> Exercise instructions: What you return must be the exact lines of the material below, from the first through the one that has "the first condition.", with no pictures and, please, nothing else.

> Information provided:
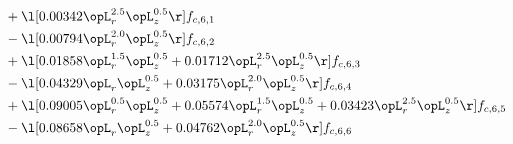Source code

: \begin{alignat}{2}
& + \l[  0.00342 \opL_r^{2.5} \opL_z^{0.5}  \r] f_{c,6,1} \nonumber \\ 
& - \l[  0.00794 \opL_r^{2.0} \opL_z^{0.5}  \r] f_{c,6,2} \nonumber \\ 
& + \l[  0.01858 \opL_r^{1.5} \opL_z^{0.5} +  0.01712 \opL_r^{2.5} \opL_z^{0.5}  \r] f_{c,6,3} \nonumber \\ 
& - \l[  0.04329 \opL_r \opL_z^{0.5} +  0.03175 \opL_r^{2.0} \opL_z^{0.5}  \r] f_{c,6,4} \nonumber \\ 
& + \l[  0.09005 \opL_r^{0.5} \opL_z^{0.5} +  0.05574 \opL_r^{1.5} \opL_z^{0.5} +  0.03423 \opL_r^{2.5} \opL_z^{0.5}  \r] f_{c,6,5} \nonumber \\ 
& - \l[  0.08658 \opL_r \opL_z^{0.5} +  0.04762 \opL_r^{2.0} \opL_z^{0.5}  \r] f_{c,6,6} \nonumber \\ 
\end{alignat} 


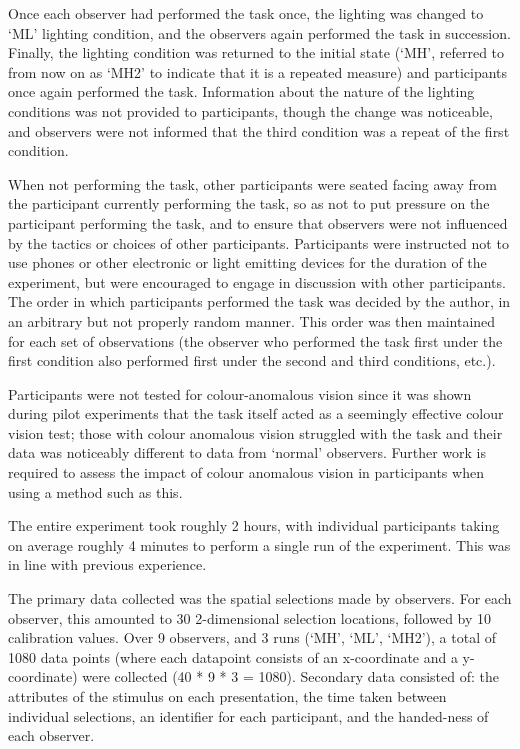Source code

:Once each observer had performed the task once, the lighting was changed to `ML' lighting condition, and the observers again performed the task in succession. Finally, the lighting condition was returned to the initial state (`MH', referred to from now on as `MH2' to indicate that it is a repeated measure) and participants once again performed the task. Information about the nature of the lighting conditions was not provided to participants, though the change was noticeable, and observers were not informed that the third condition was a repeat of the first condition. 

When not performing the task, other participants were seated facing away from the participant currently performing the task, so as not to put pressure on the participant performing the task, and to ensure that observers were not influenced by the tactics or choices of other participants. Participants were instructed not to use phones or other electronic or light emitting devices for the duration of the experiment, but were encouraged to engage in discussion with other participants. The order in which participants performed the task was decided by the author, in an arbitrary but not properly random manner. This order was then maintained for each set of observations (the observer who performed the task first under the first condition also performed first under the second and third conditions, etc.).

Participants were not tested for colour-anomalous vision since it was shown during pilot experiments that the task itself acted as a seemingly effective colour vision test; those with colour anomalous vision struggled with the task and their data was noticeably different to data from `normal' observers. Further work is required to assess the impact of colour anomalous vision in participants when using a method such as this. 

The entire experiment took roughly 2 hours, with individual participants taking on average roughly 4 minutes to perform a single run of the experiment. This was in line with previous experience.

The primary data collected was the spatial selections made by observers. For each observer, this amounted to 30 2-dimensional selection locations, followed by 10 calibration values. Over 9 observers, and 3 runs (`MH', `ML', `MH2'), a total of 1080 data points (where each datapoint consists of an x-coordinate and a y-coordinate) were collected (40 * 9 * 3 = 1080). Secondary data consisted of: the attributes of the stimulus on each presentation, the time taken between individual selections, an identifier for each participant, and the handed-ness of each observer.

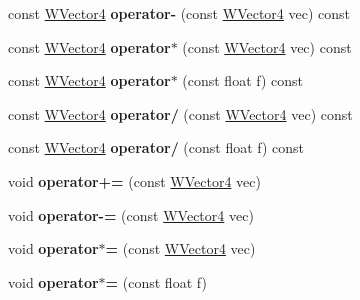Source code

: \begin{DoxyCompactItemize}
\item 
const \hyperlink{class_w_vector4}{W\+Vector4} {\bfseries operator-\/} (const \hyperlink{class_w_vector4}{W\+Vector4} vec) const \hypertarget{class_w_vector4_ac173c5735eb52e5cca5c3e6b64a0b449}{}\label{class_w_vector4_ac173c5735eb52e5cca5c3e6b64a0b449}

\item 
const \hyperlink{class_w_vector4}{W\+Vector4} {\bfseries operator$\ast$} (const \hyperlink{class_w_vector4}{W\+Vector4} vec) const \hypertarget{class_w_vector4_a0f2f6121af9b7e889fc31ca24cc16c77}{}\label{class_w_vector4_a0f2f6121af9b7e889fc31ca24cc16c77}

\item 
const \hyperlink{class_w_vector4}{W\+Vector4} {\bfseries operator$\ast$} (const float f) const \hypertarget{class_w_vector4_ac9f8dd4c3d01ec25ba30d1f6d0e6c849}{}\label{class_w_vector4_ac9f8dd4c3d01ec25ba30d1f6d0e6c849}

\item 
const \hyperlink{class_w_vector4}{W\+Vector4} {\bfseries operator/} (const \hyperlink{class_w_vector4}{W\+Vector4} vec) const \hypertarget{class_w_vector4_a525190b3760389496f887faeb4f01110}{}\label{class_w_vector4_a525190b3760389496f887faeb4f01110}

\item 
const \hyperlink{class_w_vector4}{W\+Vector4} {\bfseries operator/} (const float f) const \hypertarget{class_w_vector4_a612a0c16c3e7a1f5b834bb589db40f40}{}\label{class_w_vector4_a612a0c16c3e7a1f5b834bb589db40f40}

\item 
void {\bfseries operator+=} (const \hyperlink{class_w_vector4}{W\+Vector4} vec)\hypertarget{class_w_vector4_afccb847b3e4f0ec7ad85af41fe002b48}{}\label{class_w_vector4_afccb847b3e4f0ec7ad85af41fe002b48}

\item 
void {\bfseries operator-\/=} (const \hyperlink{class_w_vector4}{W\+Vector4} vec)\hypertarget{class_w_vector4_ac8a84a12d395014dabd26c1e072173ac}{}\label{class_w_vector4_ac8a84a12d395014dabd26c1e072173ac}

\item 
void {\bfseries operator$\ast$=} (const \hyperlink{class_w_vector4}{W\+Vector4} vec)\hypertarget{class_w_vector4_a8b60b824f7a97b677316a6aa9c81b0e5}{}\label{class_w_vector4_a8b60b824f7a97b677316a6aa9c81b0e5}

\item 
void {\bfseries operator$\ast$=} (const float f)\hypertarget{class_w_vector4_ac1be0babc6d3e35a3fa5b23a851564e1}{}\label{class_w_vector4_ac1be0babc6d3e35a3fa5b23a851564e1}


\end{DoxyCompactItemize}
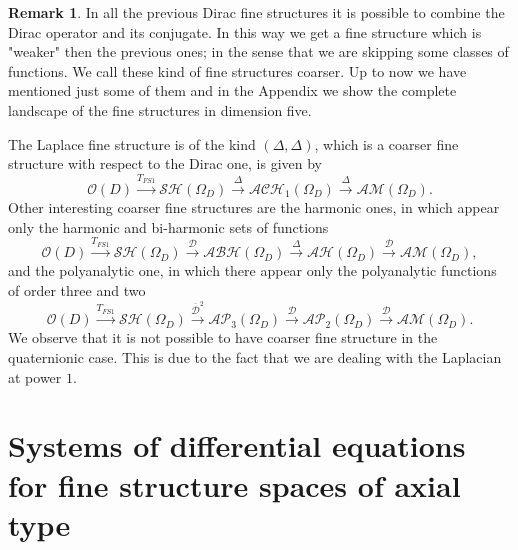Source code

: \documentclass[reqno,11pt]{amsart}
\numberwithin{equation}{section}
\theoremstyle{definition}
\newtheorem{remark}[theorem]{{\bf Remark}}
\begin{document}
\begin{remark}
In all the previous Dirac fine structures it is possible to combine the Dirac operator and its conjugate. In this way we get a fine structure which is "weaker" then the previous ones; in the sense that we are skipping some classes of functions. We call these kind of fine structures coarser. Up to now we have mentioned just some of them and in the Appendix
 we show the complete landscape of the fine structures in dimension five.
\end{remark}

The Laplace fine structure is of the kind $(\Delta, \Delta)$, which is a coarser fine structure with respect to the Dirac one, is given by
$$ \mathcal{O}(D) \overset{T_{FS1}}{\longrightarrow} \mathcal{SH}(\Omega_D)\overset{\Delta}{\longrightarrow}  \mathcal{ACH}_1(\Omega_D) \overset{\Delta}{\longrightarrow}  \mathcal{AM}(\Omega_D).$$
Other interesting coarser fine structures are the harmonic ones, in which appear only the harmonic and
bi-harmonic sets of functions
$$ \mathcal{O}(D) \overset{T_{FS1}}{\longrightarrow} \mathcal{SH}(\Omega_D)\overset{\mathcal{D}}{\longrightarrow}  \mathcal{ABH}(\Omega_D) \overset{\Delta}{\longrightarrow}  \mathcal{AH}(\Omega_D)\overset{\mathcal{D}}{\longrightarrow} \mathcal{AM}(\Omega_D),$$
and the polyanalytic one, in which there appear only the polyanalytic functions of order three and two
$$ \mathcal{O}(D) \overset{T_{FS1}}{\longrightarrow} \mathcal{SH}(\Omega_D)\overset{\mathcal{\overline{D}}^2}{\longrightarrow}  \mathcal{AP}_3(\Omega_D) \overset{\mathcal{D}}{\longrightarrow}  \mathcal{AP}_2(\Omega_D)\overset{\mathcal{D}}{\longrightarrow} \mathcal{AM}(\Omega_D).$$
We observe that it is not possible to have coarser fine structure in the quaternionic case. This is due to the fact that we are dealing with the Laplacian at power $1$.


\section{Systems of differential equations for fine structure spaces of axial type}\label{VEKUA}
\end{document}
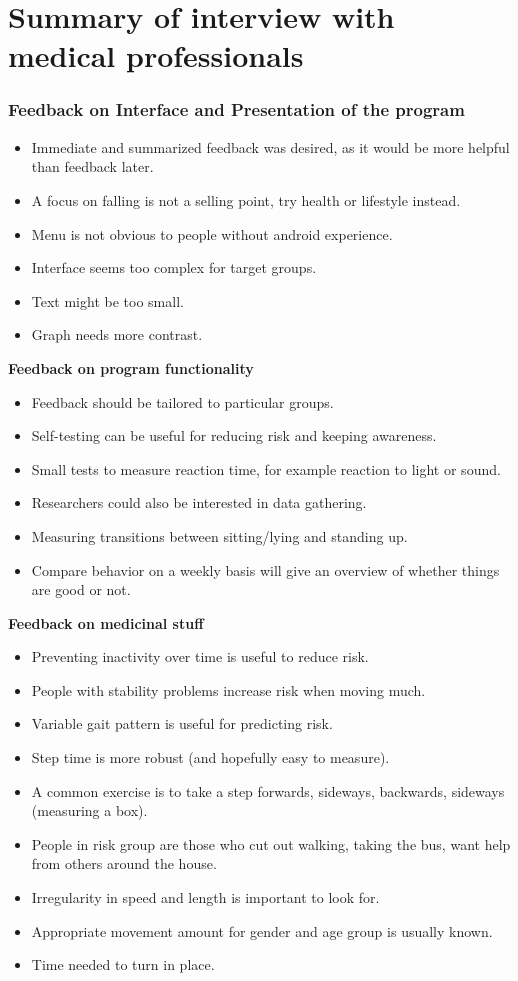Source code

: \section{Summary of interview with medical professionals}

\subsubsection*{Feedback on Interface and Presentation of the program}
\begin{itemize}
\item Immediate and summarized feedback was desired, as it would be more helpful than feedback later.
\item A focus on falling is not a selling point, try health or lifestyle instead.
\item Menu is not obvious to people without android experience.
\item Interface seems too complex for target groups.
\item Text might be too small.
\item Graph needs more contrast. 

\end{itemize}

\textbf{Feedback on program functionality}
\begin{itemize}
\item Feedback should be tailored to particular groups.
\item Self-testing can be useful for reducing risk and keeping awareness.
\item Small tests to measure reaction time, for example reaction to light or sound.
\item Researchers could also be interested in data gathering.
\item Measuring transitions between sitting/lying and standing up.
\item Compare behavior on a weekly basis will give an overview of whether things are good or not.
\end{itemize}

\textbf{Feedback on medicinal stuff}
\begin{itemize}
\item Preventing inactivity over time is useful to reduce risk.
\item People with stability problems increase risk when moving much.
\item Variable gait pattern is useful for predicting risk.
\item Step time is more robust (and hopefully easy to measure).
\item A common exercise is to take a step forwards, sideways, backwards, sideways (measuring a box).
\item People in risk group are those who cut out walking, taking the bus, want help from others around the house.
\item Irregularity in speed and length is important to look for.
\item Appropriate movement amount for gender and age group is usually known.
\item Time needed to turn in place.
\end{itemize}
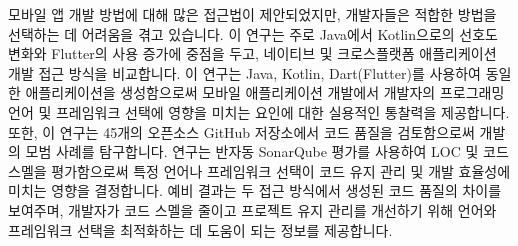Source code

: 
\begin{eabstract}
    모바일 앱 개발 방법에 대해 많은 접근법이 제안되었지만, 개발자들은 적합한 방법을 선택하는 데 어려움을 겪고 있습니다. 이 연구는 주로 Java에서 Kotlin으로의 선호도 변화와 Flutter의 사용 증가에 중점을 두고, 네이티브 및 크로스플랫폼 애플리케이션 개발 접근 방식을 비교합니다. 이 연구는 Java, Kotlin, Dart(Flutter)를 사용하여 동일한 애플리케이션을 생성함으로써 모바일 애플리케이션 개발에서 개발자의 프로그래밍 언어 및 프레임워크 선택에 영향을 미치는 요인에 대한 실용적인 통찰력을 제공합니다. 또한, 이 연구는 45개의 오픈소스 GitHub 저장소에서 코드 품질을 검토함으로써 개발의 모범 사례를 탐구합니다. 연구는 반자동 SonarQube 평가를 사용하여 LOC 및 코드 스멜을 평가함으로써 특정 언어나 프레임워크 선택이 코드 유지 관리 및 개발 효율성에 미치는 영향을 결정합니다. 예비 결과는 두 접근 방식에서 생성된 코드 품질의 차이를 보여주며, 개발자가 코드 스멜을 줄이고 프로젝트 유지 관리를 개선하기 위해 언어와 프레임워크 선택을 최적화하는 데 도움이 되는 정보를 제공합니다.
\end{eabstract}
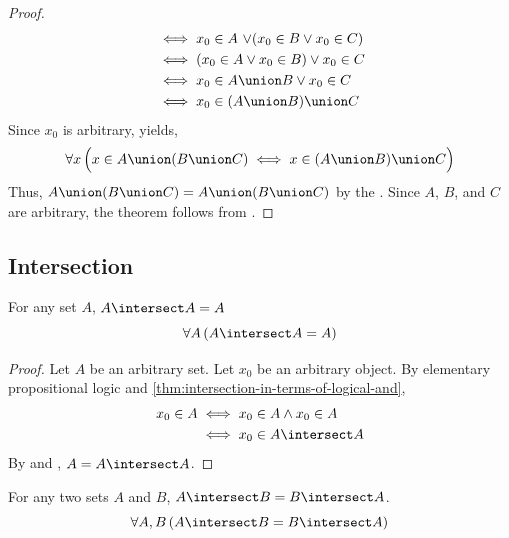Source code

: \begin{proof}
\begin{align*}
        &\iff
        x_{0} \in A \,\,{\lor} \mleft( x_{0} \in B \lor x_{0} \in C \mright)\\
        &\iff
        \mleft( x_{0} \in A \lor x_{0} \in B \mright) \lor x_{0} \in C\\
        &\iff
        x_{0} \in A \union B \lor x_{0} \in C\\
        &\iff
        x_{0} \in \mleft( A \union B \mright) \union C
    \end{align*}
    Since \( x_{0} \) is arbitrary,  yields,
    \begin{equation*}
        \forall x \, \Big( x \in A \union \mleft( B \union C \mright) \iff
        x \in \mleft( A \union B \mright) \union C  \Big)
    \end{equation*}
    Thus, \( A \union \mleft( B \union C \mright) = A \union \mleft( B \union C \mright) \) by the .
    Since \( A \), \( B \), and \( C \) are arbitrary, the theorem follows from .
\end{proof}
\subsection{Intersection}
\begin{thm}[Idempotence]
    \label{set-identities:idempotence-of-intersections}
    For any set \( A \), \( A \intersect A = A \)
    \begin{equation*}
        \forall A \, \mleft( A \intersect A = A \mright)
    \end{equation*}
\end{thm}

\begin{proof}
    Let \( A \) be an arbitrary set. Let \( x_{0} \) be an arbitrary object.
    By elementary propositional logic and \cref{thm:intersection-in-terms-of-logical-and},
    \begin{align*}
        x_{0} \in A
        &\iff
        x_{0} \in A \land x_{0} \in A \\
        &\iff
        x_{0} \in A \intersect A
    \end{align*}
    By  and , \( A = A \intersect A \).
\end{proof}

\begin{thm}[Commutativity]
    \label{set-identities:commutativity-of-intersection}
    For any two sets \( A \) and \( B \), \( A \intersect B = B \intersect A\).
    \begin{equation*}
        \forall A,B \, \mleft( A \intersect B = B \intersect A \mright)
    \end{equation*}
\end{thm}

> Solution for this exercise:
Source code

: \begin{alignat}{2}
& + \l[  0.00342 \opL_r^{2.5} \opL_z^{0.5}  \r] f_{c,6,1} \nonumber \\ 
& - \l[  0.00794 \opL_r^{2.0} \opL_z^{0.5}  \r] f_{c,6,2} \nonumber \\ 
& + \l[  0.01858 \opL_r^{1.5} \opL_z^{0.5} +  0.01712 \opL_r^{2.5} \opL_z^{0.5}  \r] f_{c,6,3} \nonumber \\ 
& - \l[  0.04329 \opL_r \opL_z^{0.5} +  0.03175 \opL_r^{2.0} \opL_z^{0.5}  \r] f_{c,6,4} \nonumber \\ 
& + \l[  0.09005 \opL_r^{0.5} \opL_z^{0.5} +  0.05574 \opL_r^{1.5} \opL_z^{0.5} +  0.03423 \opL_r^{2.5} \opL_z^{0.5}  \r] f_{c,6,5} \nonumber \\ 
& - \l[  0.08658 \opL_r \opL_z^{0.5} +  0.04762 \opL_r^{2.0} \opL_z^{0.5}  \r] f_{c,6,6} \nonumber \\ 
\end{alignat} 


Source code

:Once each observer had performed the task once, the lighting was changed to `ML' lighting condition, and the observers again performed the task in succession. Finally, the lighting condition was returned to the initial state (`MH', referred to from now on as `MH2' to indicate that it is a repeated measure) and participants once again performed the task. Information about the nature of the lighting conditions was not provided to participants, though the change was noticeable, and observers were not informed that the third condition was a repeat of the first condition. 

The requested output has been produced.